Xavier Durand : "Nous voyons se profiler un mur de la dette avec de grosses échéances en 2025"

transition écologique va aussi créer des opportunités

L’assurance-crédit a plus que jamais un rôle à jouer dans un monde moins prévisible, plaide le directeur général de Coface dans la deuxième partie de son entretien avec l'Agefi. Xavier Durand revient ici sur les conséquences des stratégies RSE pour les entreprises, comment Coface s'est emparé de ces questions et le rôle de l'assurance-crédit dans ces temps incertains.

(Retrouvez la 1ère partie de l'entretien)

 

Jusqu’où ira la normalisation des défaillances d’entreprises ?

C’est très difficile à prévoir car les politiques et les banques centrales interviennent selon un jeu difficile à régler. Il s’agit de freiner l’inflation tout en évitant de créer une récession massive. Toute la question est de savoir jusqu’où aller alors que la transmission de la politique monétaire à l’économie réelle prend du temps. Voilà un an et demi que les taux sont en hausse et l’inflation commence juste à redescendre. L’objectif est de parvenir à opérer un atterrissage en douceur mais dans les faits, nous voyons la croissance mondiale ralentir à 2,2% en 2024, ce qui est historiquement assez faible.

 

Comment évolue l’accès au financement ?

Les entreprises se sont financées à des prix bas pendant des années. Désormais, les conditions de coût et les volumes de financement sont moins favorables. Ayant bénéficié de soutiens publics pendant les crises récentes, les entreprises en ont-elles profité pour revoir leur modèle d’affaires ou sont-elles restées dans l’état d’entreprises en sursis, qui ne seront pas capables de rembourser leurs dettes avec leurs seuls cash-flows ? La question est de savoir quelles parts des entreprises rentrent dans l’une ou l’autre catégorie.

Environ les deux tiers des prêts garantis par l’Etat (PGE) restent à rembourser.

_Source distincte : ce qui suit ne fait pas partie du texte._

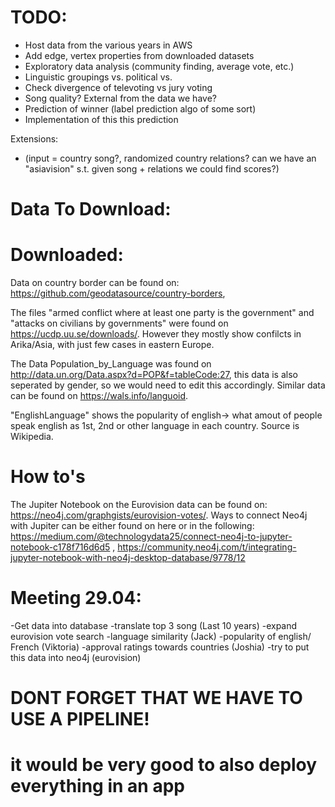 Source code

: # TODO:
 - Host data from the various years in AWS
 - Add edge, vertex properties from downloaded datasets
 - Exploratory data analysis (community finding, average vote, etc.)
 - Linguistic groupings vs. political vs. 
 - Check divergence of televoting vs jury voting
 - Song quality? External from the data we have?
 - Prediction of winner (label prediction algo of some sort)
 - Implementation of this this prediction 
 
 Extensions:
 - (input = country song?, randomized country relations? can we have an "asiavision" s.t. given song + relations we could find scores?)


# Data To Download:


# Downloaded:

Data on country border can be found on: https://github.com/geodatasource/country-borders, 

The files "armed conflict where at least one party is the government" and "attacks on civilians by governments" were found on https://ucdp.uu.se/downloads/. However they mostly show confilcts in Arika/Asia, with just few cases in eastern Europe.

The Data Population_by_Language was found on http://data.un.org/Data.aspx?d=POP&f=tableCode:27, this data is also seperated by gender, so we would need to edit this accordingly. Similar data can be found on https://wals.info/languoid. 

"EnglishLanguage" shows the popularity of english-> what amout of people speak english as 1st, 2nd or other language in each country. Source is Wikipedia.

# How to's

The Jupiter Notebook on the Eurovision data can be found on: https://neo4j.com/graphgists/eurovision-votes/.
Ways to connect Neo4j with Jupiter can be either found on here or in the following:  https://medium.com/@technologydata25/connect-neo4j-to-jupyter-notebook-c178f716d6d5 , https://community.neo4j.com/t/integrating-jupyter-notebook-with-neo4j-desktop-database/9778/12


# Meeting 29.04:

-Get data into database 
-translate top 3 song (Last 10 years)
-expand eurovision vote search 
-language similarity (Jack)
-popularity of english/ French  (Viktoria)
-approval ratings towards countries (Joshia)
-try to put this data into neo4j (eurovision)


# DONT FORGET THAT WE HAVE TO USE A PIPELINE! 

# it would be very good to also deploy everything in an app

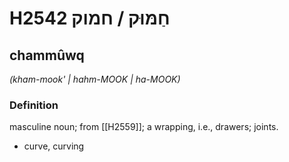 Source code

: # H2542 חַמּוּק / חמוק

## chammûwq

_(kham-mook' | hahm-MOOK | ha-MOOK)_

### Definition

masculine noun; from [[H2559]]; a wrapping, i.e., drawers; joints.

- curve, curving
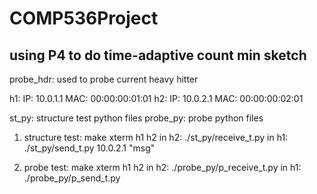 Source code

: # COMP536Project
## using P4 to do time-adaptive count min sketch

probe_hdr: used to probe current heavy hitter

h1: IP: 10.0.1.1	MAC: 00:00:00:01:01
h2: IP: 10.0.2.1	MAC: 00:00:00:02:01

st_py: structure test python files
probe_py: probe python files

1. structure test:
make
xterm h1 h2
in h2: ./st_py/receive_t.py
in h1: ./st_py/send_t.py 10.0.2.1 "msg"

2. probe test:
make
xterm h1 h2
in h2: ./probe_py/p_receive_t.py
in h1: ./probe_py/p_send_t.py
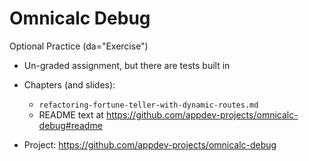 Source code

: # Omnicalc Debug

Optional Practice (da="Exercise")

  - Un-graded assignment, but there are tests built in

  - Chapters (and slides):
    - `refactoring-fortune-teller-with-dynamic-routes.md`
    - README text at https://github.com/appdev-projects/omnicalc-debug#readme

  - Project: https://github.com/appdev-projects/omnicalc-debug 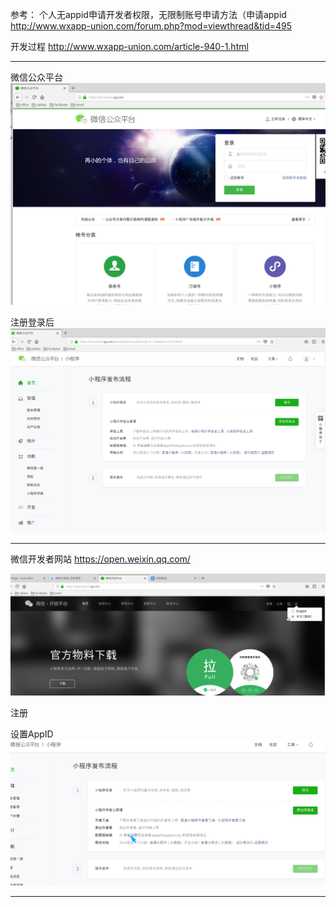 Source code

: 
参考：
个人无appid申请开发者权限，无限制账号申请方法（申请appid
http://www.wxapp-union.com/forum.php?mod=viewthread&tid=495


开发过程
http://www.wxapp-union.com/article-940-1.html

---

微信公众平台 
![微信公众平台官网图片](img/DeepinScreenshot_select-area_20190820215229.png)


注册登录后
![小程序登录后管理后台图片](img/DeepinScreenshot_select-area_20190820220323.png)


---

微信开发者网站
https://open.weixin.qq.com/

![title](img/1566304656278-1566304656302.png)


注册


设置AppID
![title](img/DeepinScreenshot_select-area_20190821215958.png)




---





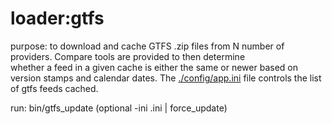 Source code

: loader:gtfs
===========

purpose: to download and cache GTFS .zip files from N number of providers. Compare tools are provided to then determine  
         whether a feed in a given cache is either the same or newer based on version stamps and calendar dates.
         The [./config/app.ini](../../../config/app.ini) file controls the list of gtfs feeds cached.

run: bin/gtfs_update (optional -ini <name>.ini | force_update)
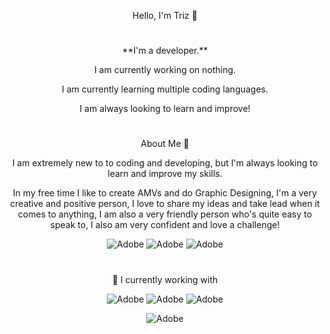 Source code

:   <p align="center"> Hello, I'm Triz 👋

#
    
<p align="center"> **I'm a developer.**
  
 <p align="center"> I am currently working on nothing.
 <p align="center"> I am currently learning multiple coding languages.
 <p align="center"> I am always looking to learn and improve!
  
  #
  
   <p align="center"> About Me 👋
      <p align="center">
      I am extremely new to to coding and developing, but I'm always looking to learn and improve my skills.
         <p align="center">
           In my free time I like to create AMVs and do Graphic Designing, I'm a very creative and positive person, I love to share my ideas and take lead when it comes to anything, I am also a very friendly person who's quite easy to speak to, I also am very confident and love a challenge!
 
<p align="center">
<img alt="Adobe" src="https://img.shields.io/badge/Adobe%20After%20Effects-9999FF.svg?style=for-the-badge&logo=Adobe%20After%20Effects&logoColor=white" />
           
<img alt="Adobe" src="https://img.shields.io/badge/adobe-%23FF0000.svg?style=for-the-badge&logo=adobe&logoColor=white" />
           
<img alt="Adobe" src="https://img.shields.io/badge/adobe%20photoshop-%2331A8FF.svg?style=for-the-badge&logo=adobe%20photoshop&logoColor=white" />

  #
  <p align="center">
🔭 I currently working with 
  <p align="center">
<img alt="Adobe" src="https://img.shields.io/badge/python-3670A0?style=for-the-badge&logo=python&logoColor=ffdd54" />
    <img alt="Adobe" src="https://img.shields.io/badge/javascript-%23323330.svg?style=for-the-badge&logo=javascript&logoColor=%23F7DF1E" />
    <img alt="Adobe" src="https://img.shields.io/badge/lua-%232C2D72.svg?style=for-the-badge&logo=lua&logoColor=white" />
  <p align="center">
<img alt="Adobe" src="https://github-readme-stats.vercel.app/api?username=Trizypoo&show_icons=true&theme=radical" />
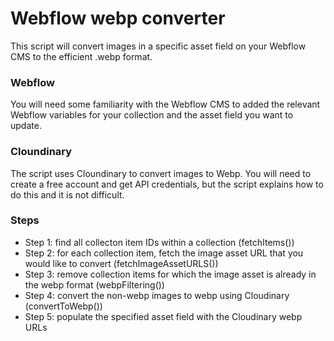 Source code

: # Webflow webp converter
This script will convert images in a specific asset field on your Webflow CMS to the efficient .webp format.
### Webflow
You will need some familiarity with the Webflow CMS to added the relevant Webflow variables for your collection and the asset field you want to update.
### Cloundinary
The script uses Cloundinary to convert images to Webp. You will need to create a free account and get API credentials, but the script explains how to do this and it is not difficult.
### Steps
- Step 1: find all collecton item IDs within a collection (fetchItems())
- Step 2: for each collection item, fetch the image asset URL that you would like to convert (fetchImageAssetURLS())
- Step 3: remove collection items for which the image asset is already in the webp format (webpFiltering())
- Step 4: convert the non-webp images to webp using Cloudinary (convertToWebp())
- Step 5: populate the specified asset field with the Cloudinary webp URLs

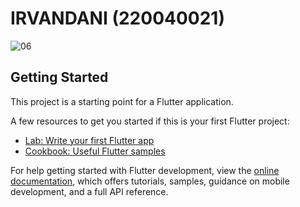 # IRVANDANI (220040021)

![06](https://github.com/user-attachments/assets/346e4f2a-c8b5-4d56-a2fe-d3085b21195a)


## Getting Started

This project is a starting point for a Flutter application.

A few resources to get you started if this is your first Flutter project:

- [Lab: Write your first Flutter app](https://docs.flutter.dev/get-started/codelab)
- [Cookbook: Useful Flutter samples](https://docs.flutter.dev/cookbook)

For help getting started with Flutter development, view the
[online documentation](https://docs.flutter.dev/), which offers tutorials,
samples, guidance on mobile development, and a full API reference.

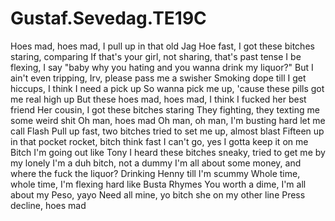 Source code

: # Gustaf.Sevedag.TE19C

Hoes mad, hoes mad, I pull up in that old Jag
Hoe fast, I got these bitches staring, comparing
If that's your girl, not sharing, that's past tense
I be flexing, I say "baby why you hating and you wanna drink my liquor?"
But I ain't even tripping, Irv, please pass me a swisher
Smoking dope till I get hiccups, I think I need a pick up
So wanna pick me up, 'cause these pills got me real high up
But these hoes mad, hoes mad, I think I fucked her best friend
Her cousin, I got these bitches staring
They fighting, they texting me some weird shit
Oh man, hoes mad
Oh man, oh man, I'm busting hard let me call Flash
Pull up fast, two bitches tried to set me up, almost blast
Fifteen up in that pocket rocket, bitch think fast
I can't go, yes I gotta keep it on me
Bitch I'm going out like Tony
I heard these bitches sneaky, tried to get me by my lonely
I'm a duh bitch, not a dummy
I'm all about some money, and where the fuck the liquor?
Drinking Henny till I'm scummy
Whole time, whole time, I'm flexing hard like Busta Rhymes
You worth a dime, I'm all about my Peso, yayo
Need all mine, yo bitch she on my other line
Press decline, hoes mad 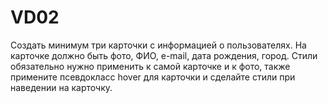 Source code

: # VD02
 Создать минимум три карточки с информацией о пользователях. На карточке должно быть фото, ФИО, e-mail, дата рождения, город. Стили обязательно нужно применить к самой карточке и к фото, также примените псевдокласс hover для карточки и сделайте стили при наведении на карточку.
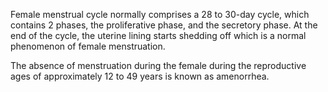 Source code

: Female menstrual cycle normally comprises a 28 to 30-day cycle, which contains 2 phases, the proliferative phase, and the secretory phase. At the end of the cycle, the uterine lining starts shedding off which is a normal phenomenon of female menstruation.

The absence of menstruation during the female during the reproductive ages of approximately 12 to 49 years is known as amenorrhea. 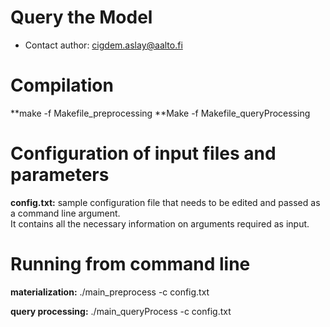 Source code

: # Query the Model

* Contact author: cigdem.aslay@aalto.fi


# Compilation  

**make -f Makefile_preprocessing
**Make -f Makefile_queryProcessing

# Configuration of input files and parameters 

**config.txt:** sample configuration file that needs to be edited and passed as a command line argument.  
It contains all the necessary information on arguments required as input.  

# Running from command line

**materialization:** ./main_preprocess -c config.txt 

**query processing:** ./main_queryProcess -c config.txt 




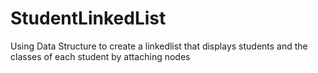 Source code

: # StudentLinkedList
 Using Data Structure to create a linkedlist that displays students and the classes of each student by attaching nodes
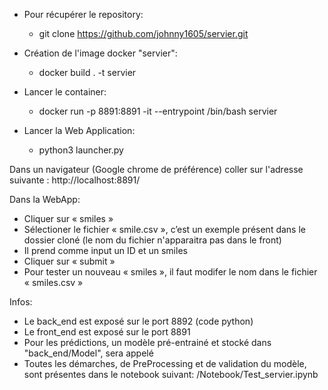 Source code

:- Pour récupérer le repository:
	- git clone https://github.com/johnny1605/servier.git



- Création de l'image docker "servier":
	- docker build . -t servier



- Lancer le container:
	- docker run -p 8891:8891 -it --entrypoint /bin/bash servier



- Lancer la Web Application:
	- python3 launcher.py



Dans un navigateur (Google chrome de préférence) coller sur l'adresse suivante : http://localhost:8891/ 



Dans la WebApp: 
- Cliquer sur « smiles »
- Sélectioner le fichier « smile.csv », c’est un exemple présent dans le dossier cloné (le nom du fichier n'apparaitra pas dans le front)
- Il prend comme input un ID et un smiles
- Cliquer sur « submit »
- Pour tester un nouveau « smiles », il faut modifer le nom dans le fichier « smiles.csv »



Infos:
- Le back_end est exposé sur le port 8892 (code python)
- Le front_end est exposé sur le port 8891
- Pour les prédictions, un modèle pré-entrainé et stocké dans "back_end/Model", sera appelé
- Toutes les démarches, de PreProcessing et de validation du modèle, sont présentes dans le notebook suivant: /Notebook/Test_servier.ipynb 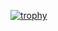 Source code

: [![trophy](https://github-profile-trophy.vercel.app/?username=valmir-filho)](https://github.com/ryo-ma/github-profile-trophy)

Donc cela constitue toujours une forme de soutien par rapport aux conditions actuelles de financement. Mais les entreprises « zombies » vont faire face, à partir de l’année prochaine, à un certain mur de refinancement que certaines auront du mal à franchir. La logique de marché va reprendre ses droits et de nouveaux gagnants et perdants de la crise vont apparaître.

 

« Nous voyons se profiler un mur de la dette avec de grosses échéances en 2025 »

Certes, les marges des entreprises restent bonnes, les situations de trésorerie aussi, c’est pour cela que le durcissement monétaire prend du temps, dans un contexte où le point de départ est favorable. D’autant que les entreprises ont sécurisé des sources de financement sur plusieurs années à des taux qui sont très faibles.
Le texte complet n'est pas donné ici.